In other words, while searching the web for health information can bring benefit it can also bring harm. Yet, instead of writing it off entirely, I’d argue that what we really need is regulation and oversight. This is a bold approach for an industry that is already drowning in regulation. Health information is not the same as celebrity gossip. But it is information. It should be readily accessible online, provided it is also reliable—the big caveat. So far, no tangible solutions have emerged, despite best efforts. One fairly obvious reason is that it’s really hard to govern information on the web where anyone with a credit card and a GoDaddy account can set up shop.
But we also don’t have good “quality” signals to send to consumers who are looking for health information.

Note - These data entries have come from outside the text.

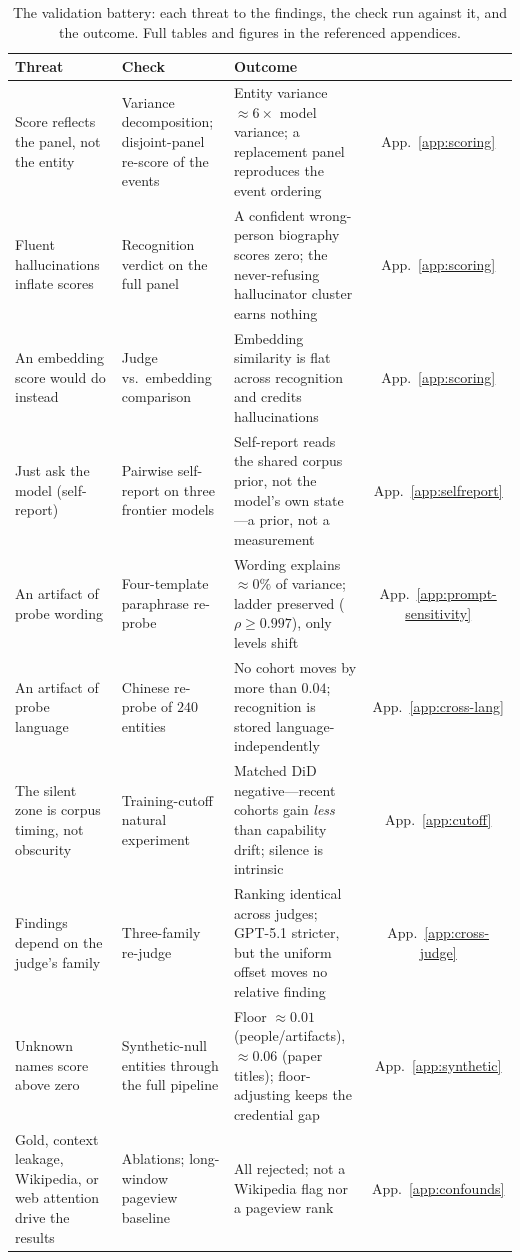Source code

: \begin{table}[htbp]
\centering
\small
\caption{The validation battery: each threat to the findings, the check run against it, and the outcome. Full tables and figures in the referenced appendices.}
\label{tab:threats}
\begin{tabular}{>{\raggedright\arraybackslash}p{3.4cm}>{\raggedright\arraybackslash}p{3.6cm}>{\raggedright\arraybackslash}p{5.6cm}c}
\toprule
\textbf{Threat} & \textbf{Check} & \textbf{Outcome} & \\
\midrule
Score reflects the panel, not the entity & Variance decomposition; disjoint-panel re-score of the events & Entity variance ${\approx}6\times$ model variance; a replacement panel reproduces the event ordering & App.~\ref{app:scoring} \\
Fluent hallucinations inflate scores & Recognition verdict on the full panel & A confident wrong-person biography scores zero; the never-refusing hallucinator cluster earns nothing & App.~\ref{app:scoring} \\
An embedding score would do instead & Judge vs.\ embedding comparison & Embedding similarity is flat across recognition and credits hallucinations & App.~\ref{app:scoring} \\
Just ask the model (self-report) & Pairwise self-report on three frontier models & Self-report reads the shared corpus prior, not the model's own state---a prior, not a measurement & App.~\ref{app:selfreport} \\
An artifact of probe wording & Four-template paraphrase re-probe & Wording explains ${\approx}0\%$ of variance; ladder preserved ($\rho \geq 0.997$), only levels shift & App.~\ref{app:prompt-sensitivity} \\
An artifact of probe language & Chinese re-probe of $240$ entities & No cohort moves by more than $0.04$; recognition is stored language-independently & App.~\ref{app:cross-lang} \\
The silent zone is corpus timing, not obscurity & Training-cutoff natural experiment & Matched DiD negative---recent cohorts gain \emph{less} than capability drift; silence is intrinsic & App.~\ref{app:cutoff} \\
Findings depend on the judge's family & Three-family re-judge & Ranking identical across judges; GPT-5.1 stricter, but the uniform offset moves no relative finding & App.~\ref{app:cross-judge} \\
Unknown names score above zero & Synthetic-null entities through the full pipeline & Floor ${\approx}0.01$ (people/artifacts), ${\approx}0.06$ (paper titles); floor-adjusting keeps the credential gap & App.~\ref{app:synthetic} \\
Gold, context leakage, Wikipedia, or web attention drive the results & Ablations; long-window pageview baseline & All rejected; not a Wikipedia flag nor a pageview rank & App.~\ref{app:confounds} \\
\bottomrule
\end{tabular}
\end{table}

This may be an easier fix: if we assigned a top level domain, like “.health,” people could use it as a signal that a website has been reviewed and adjudicated for accuracy and completeness. Until then, everyone is left to their own interpretation. And while it’s sometimes easy to tell when a web page is from a reputable clinical institution (e.g. Mayo Clinic) other times, it isn’t.
And then there’s the issue of consensus. Suppose there was some person or group regulating online health information. Where would that person or group gain consensus on what information should be shared online and not shared online? In medicine, the heterogeneity of disease combined with a patient’s own underlying comorbidities makes it nearly impossible to suggest a specific treatment approach for every single patient.
While the downsides of online health-information-seeking behaviour may overwhelm the upsides, it’s clear that people aren’t about to stop using Dr. Google. If we ignore the trend, things will get worse, as they usually do. Individuals will continue to make decisions about their own health care, even though they might be grossly incapable of making such decisions. The unchecked growth of inaccurate, bogus sites could also nurture a nation of vigilant, search-engine-using hypochondriacs. It’s what I think of as a “palindromic” hitch. It is a problem both frontwards and backwards. Without intervention, we might drive people to seek care when none is required, or we might drive them to avoid care when care is required. Either way, doing nothing is also a less-than-optimal outcome. And the last thing we need in health care is another less-than-optimal outcome.